Collected data:

§ §

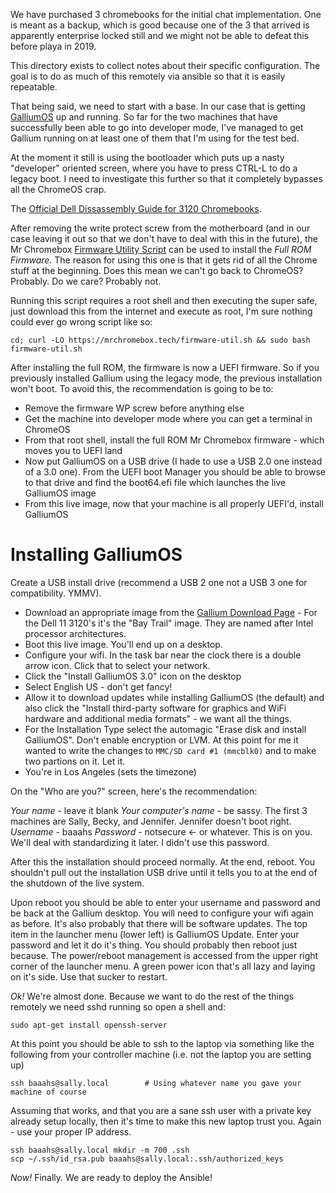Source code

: We have purchased 3 chromebooks for the initial chat implementation. One is meant as
a backup, which is good because one of the 3 that arrived is apparently enterprise 
locked still and we might not be able to defeat this before playa in 2019.

This directory exists to collect notes about their specific configuration. The goal
is to do as much of this remotely via ansible so that it is easily repeatable.

That being said, we need to start with a base. In our case that is getting
[GalliumOS](https://galliumos.org) up and running. So far for the two machines
that have successfully been able to go into developer mode, I've managed to
get Gallium running on at least one of them that I'm using for the test bed.

At the moment it still is using the bootloader which puts up a nasty "developer"
oriented screen, where you have to press CTRL-L to do a legacy boot. I need
to investigate this further so that it completely bypasses all the ChromeOS crap.

The [Official Dell Dissassembly Guide for 3120 Chromebooks](https://downloads.dell.com/Manuals/all-products/esuprt_laptop/esuprt_chromebook/chromebook-11-3120_User%27s%20Guide3_en-us.pdf).

After removing the write protect screw from the motherboard (and in our case leaving it out so that we don't have to deal with this in the future), the Mr Chromebox [Firmware Utility Script](https://mrchromebox.tech/#fwscript) can be used to install the *Full ROM Firmware*. The reason for using this one is that it gets rid of all the Chrome stuff at the beginning. Does this mean we can't go back to ChromeOS? Probably. Do we care? Probably not.

Running this script requires a root shell and then executing the super safe, just download this from the internet and execute as root, I'm sure nothing could ever go wrong script like so:

    cd; curl -LO https://mrchromebox.tech/firmware-util.sh && sudo bash firmware-util.sh

After installing the full ROM, the firmware is now a UEFI firmware. So if you previously installed Gallium using the legacy mode, the previous installation won't boot. To avoid this, the recommendation is going to be to:

* Remove the firmware WP screw before anything else
* Get the machine into developer mode where you can get a terminal in ChromeOS
* From that root shell, install the full ROM Mr Chromebox firmware - which moves you to UEFI land
* Now put GalliumOS on a USB drive (I hade to use a USB 2.0 one instead of a 3.0 one). From the UEFI boot Manager you should be able to browse to that drive and find the boot64.efi file which launches the live GalliumOS image
* From this live image, now that your machine is all properly UEFI'd, install GalliumOS

Installing GalliumOS
====================

Create a USB install drive (recommend a USB 2 one not a USB 3 one for compatibility. YMMV).

* Download an appropriate image from the [Gallium Download Page](https://galliumos.org/download) - For the Dell 11 3120's it's the "Bay Trail" image. They are named after Intel processor architectures.
* Boot this live image. You'll end up on a desktop.
* Configure your wifi. In the task bar near the clock there is a double arrow icon. Click that to select your network.
* Click the "Install GalliumOS 3.0" icon on the desktop
* Select English US - don't get fancy!
* Allow it to download updates while installing GalliumOS (the default) and also click the "Install third-party software for graphics and WiFi hardware and additional media formats" - we want all the things.
* For the Installation Type select the automagic "Erase disk and install GalliumOS". Don't enable encryption or LVM. 
    At this point for me it wanted to write the changes to `MMC/SD card #1 (mmcblk0)` and to make two partions on it. Let it.
* You're in Los Angeles (sets the timezone)

On the "Who are you?" screen, here's the recommendation:

*Your name* - leave it blank
*Your computer's name* - be sassy. The first 3 machines are Sally, Becky, and Jennifer. Jennifer doesn't boot right.
*Username* - baaahs
*Password* - notsecure <- or whatever. This is on you. We'll deal with standardizing it later. I didn't use this password.

After this the installation should proceed normally. At the end, reboot. You shouldn't pull out the installation USB drive until it tells you to at the end of the shutdown of the live system.

Upon reboot you should be able to enter your username and password and be back at the Gallium desktop. You will need to configure your wifi again as before. It's also probably that there will be software updates. The top item in the launcher menu (lower left) is GalliumOS Update. Enter your password and let it do it's thing. You should probably then reboot just because. The power/reboot management is accessed from the upper right corner of the launcher menu. A green power icon that's all lazy and laying on it's side. Use that sucker to restart.

*Ok!* We're almost done. Because we want to do the rest of the things remotely we need sshd running so open a shell and:

    sudo apt-get install openssh-server

At this point you should be able to ssh to the laptop via something like the following from your controller machine (i.e. not the laptop you are setting up)

    ssh baaahs@sally.local        # Using whatever name you gave your machine of course

Assuming that works, and that you are a sane ssh user with a private key already setup locally, then it's time to make this new laptop trust you. Again - use your proper IP address.

    ssh baaahs@sally.local mkdir -m 700 .ssh
    scp ~/.ssh/id_rsa.pub baaahs@sally.local:.ssh/authorized_keys

*Now!* Finally. We are ready to deploy the Ansible!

§ §

Take every entry above and transcribe it exactly, with no pictures in the copy.

--- Task answer ---
Source code

: We have purchased 3 chromebooks for the initial chat implementation. One is meant as
a backup, which is good because one of the 3 that arrived is apparently enterprise 
locked still and we might not be able to defeat this before playa in 2019.

This directory exists to collect notes about their specific configuration. The goal
is to do as much of this remotely via ansible so that it is easily repeatable.

That being said, we need to start with a base. In our case that is getting
[GalliumOS](https://galliumos.org) up and running. So far for the two machines
that have successfully been able to go into developer mode, I've managed to
get Gallium running on at least one of them that I'm using for the test bed.

At the moment it still is using the bootloader which puts up a nasty "developer"
oriented screen, where you have to press CTRL-L to do a legacy boot. I need
to investigate this further so that it completely bypasses all the ChromeOS crap.

The [Official Dell Dissassembly Guide for 3120 Chromebooks](https://downloads.dell.com/Manuals/all-products/esuprt_laptop/esuprt_chromebook/chromebook-11-3120_User%27s%20Guide3_en-us.pdf).

After removing the write protect screw from the motherboard (and in our case leaving it out so that we don't have to deal with this in the future), the Mr Chromebox [Firmware Utility Script](https://mrchromebox.tech/#fwscript) can be used to install the *Full ROM Firmware*. The reason for using this one is that it gets rid of all the Chrome stuff at the beginning. Does this mean we can't go back to ChromeOS? Probably. Do we care? Probably not.

Running this script requires a root shell and then executing the super safe, just download this from the internet and execute as root, I'm sure nothing could ever go wrong script like so:

    cd; curl -LO https://mrchromebox.tech/firmware-util.sh && sudo bash firmware-util.sh

After installing the full ROM, the firmware is now a UEFI firmware. So if you previously installed Gallium using the legacy mode, the previous installation won't boot. To avoid this, the recommendation is going to be to:

* Remove the firmware WP screw before anything else
* Get the machine into developer mode where you can get a terminal in ChromeOS
* From that root shell, install the full ROM Mr Chromebox firmware - which moves you to UEFI land
* Now put GalliumOS on a USB drive (I hade to use a USB 2.0 one instead of a 3.0 one). From the UEFI boot Manager you should be able to browse to that drive and find the boot64.efi file which launches the live GalliumOS image
* From this live image, now that your machine is all properly UEFI'd, install GalliumOS

Installing GalliumOS
====================

Create a USB install drive (recommend a USB 2 one not a USB 3 one for compatibility. YMMV).

* Download an appropriate image from the [Gallium Download Page](https://galliumos.org/download) - For the Dell 11 3120's it's the "Bay Trail" image. They are named after Intel processor architectures.
* Boot this live image. You'll end up on a desktop.
* Configure your wifi. In the task bar near the clock there is a double arrow icon. Click that to select your network.
* Click the "Install GalliumOS 3.0" icon on the desktop
* Select English US - don't get fancy!
* Allow it to download updates while installing GalliumOS (the default) and also click the "Install third-party software for graphics and WiFi hardware and additional media formats" - we want all the things.
* For the Installation Type select the automagic "Erase disk and install GalliumOS". Don't enable encryption or LVM. 
    At this point for me it wanted to write the changes to `MMC/SD card #1 (mmcblk0)` and to make two partions on it. Let it.
* You're in Los Angeles (sets the timezone)

On the "Who are you?" screen, here's the recommendation:

*Your name* - leave it blank
*Your computer's name* - be sassy. The first 3 machines are Sally, Becky, and Jennifer. Jennifer doesn't boot right.
*Username* - baaahs
*Password* - notsecure <- or whatever. This is on you. We'll deal with standardizing it later. I didn't use this password.

After this the installation should proceed normally. At the end, reboot. You shouldn't pull out the installation USB drive until it tells you to at the end of the shutdown of the live system.

Upon reboot you should be able to enter your username and password and be back at the Gallium desktop. You will need to configure your wifi again as before. It's also probably that there will be software updates. The top item in the launcher menu (lower left) is GalliumOS Update. Enter your password and let it do it's thing. You should probably then reboot just because. The power/reboot management is accessed from the upper right corner of the launcher menu. A green power icon that's all lazy and laying on it's side. Use that sucker to restart.

*Ok!* We're almost done. Because we want to do the rest of the things remotely we need sshd running so open a shell and:

    sudo apt-get install openssh-server

At this point you should be able to ssh to the laptop via something like the following from your controller machine (i.e. not the laptop you are setting up)

    ssh baaahs@sally.local        # Using whatever name you gave your machine of course

Assuming that works, and that you are a sane ssh user with a private key already setup locally, then it's time to make this new laptop trust you. Again - use your proper IP address.

    ssh baaahs@sally.local mkdir -m 700 .ssh
    scp ~/.ssh/id_rsa.pub baaahs@sally.local:.ssh/authorized_keys

*Now!* Finally. We are ready to deploy the Ansible!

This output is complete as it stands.